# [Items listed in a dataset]
========

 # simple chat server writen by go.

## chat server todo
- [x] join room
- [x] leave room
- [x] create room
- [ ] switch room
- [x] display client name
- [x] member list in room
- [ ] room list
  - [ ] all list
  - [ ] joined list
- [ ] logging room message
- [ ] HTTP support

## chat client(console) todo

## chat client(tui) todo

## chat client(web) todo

========

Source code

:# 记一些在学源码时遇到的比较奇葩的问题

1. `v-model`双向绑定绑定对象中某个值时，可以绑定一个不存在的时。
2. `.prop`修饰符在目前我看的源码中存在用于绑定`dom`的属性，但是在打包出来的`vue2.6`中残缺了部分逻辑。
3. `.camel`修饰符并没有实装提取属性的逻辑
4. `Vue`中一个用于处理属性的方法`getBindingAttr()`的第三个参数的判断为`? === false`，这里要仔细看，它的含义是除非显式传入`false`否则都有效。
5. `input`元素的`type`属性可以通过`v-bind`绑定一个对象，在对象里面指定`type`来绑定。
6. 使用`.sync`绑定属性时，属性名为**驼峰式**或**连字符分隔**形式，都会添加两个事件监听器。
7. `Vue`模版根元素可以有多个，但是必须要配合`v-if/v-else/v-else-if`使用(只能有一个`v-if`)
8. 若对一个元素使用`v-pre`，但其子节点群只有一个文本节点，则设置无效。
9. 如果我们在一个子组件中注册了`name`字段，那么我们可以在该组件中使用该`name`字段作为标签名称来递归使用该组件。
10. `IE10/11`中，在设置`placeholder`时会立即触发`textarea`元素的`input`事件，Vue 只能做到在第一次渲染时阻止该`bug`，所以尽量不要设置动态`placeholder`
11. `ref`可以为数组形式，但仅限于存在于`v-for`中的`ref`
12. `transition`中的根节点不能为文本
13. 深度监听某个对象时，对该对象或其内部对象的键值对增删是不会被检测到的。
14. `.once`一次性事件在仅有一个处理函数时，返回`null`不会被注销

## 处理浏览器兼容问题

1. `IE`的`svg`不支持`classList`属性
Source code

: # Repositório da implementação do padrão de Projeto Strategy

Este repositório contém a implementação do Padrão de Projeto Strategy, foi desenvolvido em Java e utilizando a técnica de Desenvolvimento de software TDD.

========

# [WORK TO COMPLETE]
Above this instruction are the records; retype exactly the lines from the one containing "# simple chat server writen by go." up to and including the one containing "## chat client(console) todo".

# [ANSWER BOX]
 # simple chat server writen by go.

## chat server todo
- [x] join room
- [x] leave room
- [x] create room
- [ ] switch room
- [x] display client name
- [x] member list in room
- [ ] room list
  - [ ] all list
  - [ ] joined list
- [ ] logging room message
- [ ] HTTP support

## chat client(console) todo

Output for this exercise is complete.